## SUPPLIED DATA:
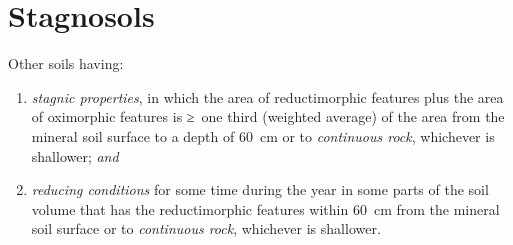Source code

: \documentclass[
  letterpaper,
  DIV=11,
  numbers=noendperiod]{scrreprt}
\providecommand{\tightlist}{%
  \setlength{\itemsep}{0pt}\setlength{\parskip}{0pt}}\usepackage{longtable,booktabs,array}
\begin{document}

\hypertarget{key-stagnosols}{%
\chapter{Stagnosols}\label{key-stagnosols}}

Other soils having:

\begin{enumerate}
\def\labelenumi{\arabic{enumi}.}
\tightlist
\item
  \emph{stagnic properties}, in which the area of reductimorphic
  features plus the area of oximorphic features is ≥~one third (weighted
  average) of the area from the mineral soil surface to a depth of 60~cm
  or to \emph{continuous rock}, whichever is shallower; \emph{and}
\item
  \emph{reducing conditions} for some time during the year in some parts
  of the soil volume that has the reductimorphic features within 60~cm
  from the mineral soil surface or to \emph{continuous rock}, whichever
  is shallower.
\end{enumerate}
\end{document}
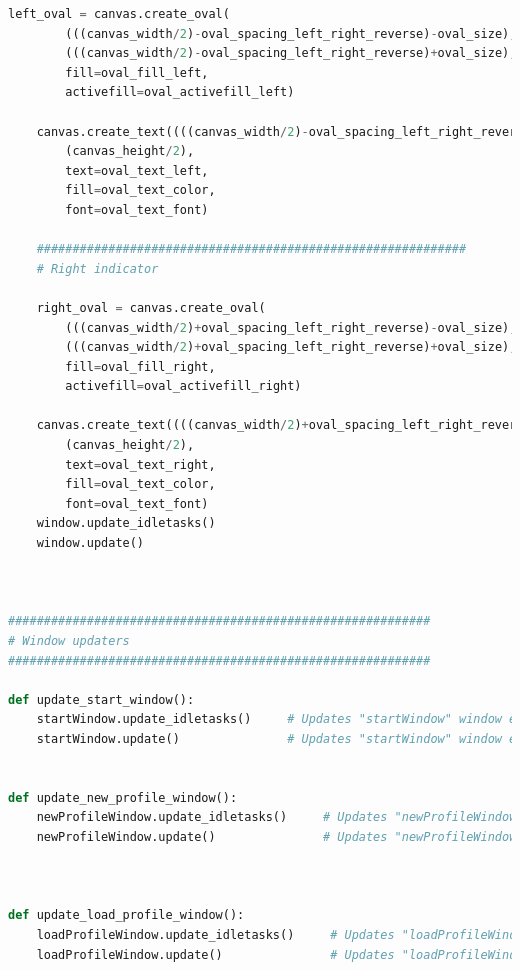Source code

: \documentclass[conference]{IEEEtran}
\begin{document}
\begin{lstlisting}[language=Python, caption=GUI CODE, label=gui_code]
    left_oval = canvas.create_oval(
        (((canvas_width/2)-oval_spacing_left_right_reverse)-oval_size),((canvas_height/2)-(oval_size)*(2/3)),
        (((canvas_width/2)-oval_spacing_left_right_reverse)+oval_size),((canvas_height/2)+(oval_size)*(2/3)),
        fill=oval_fill_left,
        activefill=oval_activefill_left)

    canvas.create_text((((canvas_width/2)-oval_spacing_left_right_reverse)),        # Left indicator text creation
        (canvas_height/2),
        text=oval_text_left, 
        fill=oval_text_color,
        font=oval_text_font)

    ############################################################
    # Right indicator

    right_oval = canvas.create_oval(
        (((canvas_width/2)+oval_spacing_left_right_reverse)-oval_size),((canvas_height/2)-(oval_size)*(2/3)),
        (((canvas_width/2)+oval_spacing_left_right_reverse)+oval_size),((canvas_height/2)+(oval_size)*(2/3)),
        fill=oval_fill_right,
        activefill=oval_activefill_right)

    canvas.create_text((((canvas_width/2)+oval_spacing_left_right_reverse)),        # Right indicator text creation
        (canvas_height/2),
        text=oval_text_right, 
        fill=oval_text_color,
        font=oval_text_font)
    window.update_idletasks()
    window.update()



###########################################################
# Window updaters
###########################################################

def update_start_window():
    startWindow.update_idletasks()     # Updates "startWindow" window even if not called upon to prevent errors 
    startWindow.update()               # Updates "startWindow" window even if not called upon to prevent errors 
    

def update_new_profile_window():
    newProfileWindow.update_idletasks()     # Updates "newProfileWindow" window even if not called upon to prevent errors 
    newProfileWindow.update()               # Updates "newProfileWindow" window even if not called upon to prevent errors 



def update_load_profile_window():
    loadProfileWindow.update_idletasks()     # Updates "loadProfileWindow" window even if not called upon to prevent errors 
    loadProfileWindow.update()               # Updates "loadProfileWindow" window even if not called upon to prevent errors 




\end{lstlisting}
\end{document}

## WHAT TO WORK ON:
Among the records, find every line holding the word "reductimorphic" and copy it.

## PROBLEM SOLUTION:
  \emph{stagnic properties}, in which the area of reductimorphic
  of the soil volume that has the reductimorphic features within 60~cm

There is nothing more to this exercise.